Plus qu’une relation de voyage, Un Cœur pur est une ode à l’Amitié avec un grand A ; Amitié vécue lors du périple népalais ; Amitié idéalisée à travers les duos hergéens Tintin / Haddock d’une part, Tintin / Tchang de l’autre ; Amitiés remémorées dans une première partie aux accents autobiographiques… Chez Maxime Dalle, l’Amitié s’éprouve dans l’Aventure, à hauteur d’enfant, à bord du Pink Floyd commandé par le capitaine Patrick Tabarly, ou à l’assaut de l’Himalaya en compagnie d’Archibald et Shylock.


Le cœur pur, c’est bien sûr Tintin dans son périple tibétain ; c’est encore Haddock qui contre vents et marées (et contre lui-même) soutient son ami, quoi qu’il lui en coûte ; c’est aussi celui qui, à l’heure de la globalisation ultra individualiste et omniconnectée, résiste à la marchandisation et à la technicisation à outrance du monde qui nous enserrent dans leurs toiles virtuelles et en même temps ô combien concrètes. Le cœur pur, dans ce contexte, est celui qui promeut et défend des valeurs et des principes vrais – Amitié, Famille, Liberté, Aventure, Vie – non pas par la propagande, la publicité ou le prosélytisme, mais simplement en Étant. En vivant en conformité avec ses idéaux dans la mesure du possible. « Des faits et non des mots », écrivait le général Bigeard dans ses mémoires (De la brousse à la jungle, éditions du Rocher, 2002).

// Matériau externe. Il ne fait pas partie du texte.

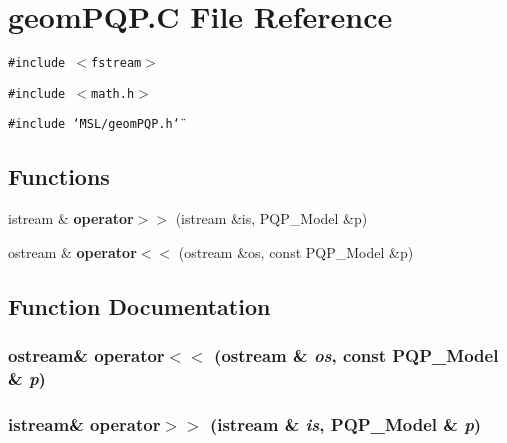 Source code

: \section{geom\-PQP.C File Reference}
\label{geomPQP_8C}
{\tt \#include $<$fstream$>$}\par
{\tt \#include $<$math.h$>$}\par
{\tt \#include \char`\"{}MSL/geom\-PQP.h\char`\"{}}\par
\subsection*{Functions}
\begin{CompactItemize}
\item 
istream \& {\bf operator$>$$>$} (istream \&is, PQP\_\-Model \&p)
\item 
ostream \& {\bf operator$<$$<$} (ostream \&os, const PQP\_\-Model \&p)
\end{CompactItemize}


\subsection{Function Documentation}
\subsubsection{\setlength{\rightskip}{0pt plus 5cm}ostream\& operator$<$$<$ (ostream \& {\em os}, const PQP\_\-Model \& {\em p})}\label{geomPQP_8C_a1}


\subsubsection{\setlength{\rightskip}{0pt plus 5cm}istream\& operator$>$$>$ (istream \& {\em is}, PQP\_\-Model \& {\em p})}\label{geomPQP_8C_a0}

Maxime Dalle, à n’en pas douter, aspire à être un cœur pur, et nous invite à emprunter ce chemin. Laissez-vous séduire par la plume enjouée, et parfois facétieuse, de ce trentenaire pour qui le verbe Vivre se conjugue avec une majuscule !

Philippe Rubempré

Maxime Dalle, Un Cœur pur. Sur les traces de Tintin au Népal, Éditions Herodios, 2025, 178 p.